Plain-text document sources:
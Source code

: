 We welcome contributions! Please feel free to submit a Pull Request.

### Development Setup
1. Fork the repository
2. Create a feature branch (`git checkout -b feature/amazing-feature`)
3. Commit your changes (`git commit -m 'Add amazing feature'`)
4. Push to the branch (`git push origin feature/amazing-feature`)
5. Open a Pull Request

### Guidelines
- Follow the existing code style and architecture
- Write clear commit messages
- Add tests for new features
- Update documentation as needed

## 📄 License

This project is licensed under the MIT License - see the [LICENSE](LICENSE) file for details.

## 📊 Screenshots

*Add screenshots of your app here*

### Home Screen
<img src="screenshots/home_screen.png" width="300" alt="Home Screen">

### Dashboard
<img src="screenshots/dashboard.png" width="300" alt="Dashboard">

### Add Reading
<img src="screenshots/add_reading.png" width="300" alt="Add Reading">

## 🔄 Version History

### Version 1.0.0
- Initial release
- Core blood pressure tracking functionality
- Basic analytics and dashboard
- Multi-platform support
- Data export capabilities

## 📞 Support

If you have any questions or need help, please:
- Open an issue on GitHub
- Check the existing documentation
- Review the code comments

▶ EXERCISE REQUIREMENTS
From the line with "a Pull Request." through the final line of the records, return each line exactly. Leave out the rest.

▶ YOUR RESPONSE
: We welcome contributions! Please feel free to submit a Pull Request.

### Development Setup
1. Fork the repository
2. Create a feature branch (`git checkout -b feature/amazing-feature`)
3. Commit your changes (`git commit -m 'Add amazing feature'`)
4. Push to the branch (`git push origin feature/amazing-feature`)
5. Open a Pull Request

### Guidelines
- Follow the existing code style and architecture
- Write clear commit messages
- Add tests for new features
- Update documentation as needed

## 📄 License

This project is licensed under the MIT License - see the [LICENSE](LICENSE) file for details.

## 📊 Screenshots

*Add screenshots of your app here*

### Home Screen
<img src="screenshots/home_screen.png" width="300" alt="Home Screen">

### Dashboard
<img src="screenshots/dashboard.png" width="300" alt="Dashboard">

### Add Reading
<img src="screenshots/add_reading.png" width="300" alt="Add Reading">

## 🔄 Version History

### Version 1.0.0
- Initial release
- Core blood pressure tracking functionality
- Basic analytics and dashboard
- Multi-platform support
- Data export capabilities

## 📞 Support

If you have any questions or need help, please:
- Open an issue on GitHub
- Check the existing documentation
- Review the code comments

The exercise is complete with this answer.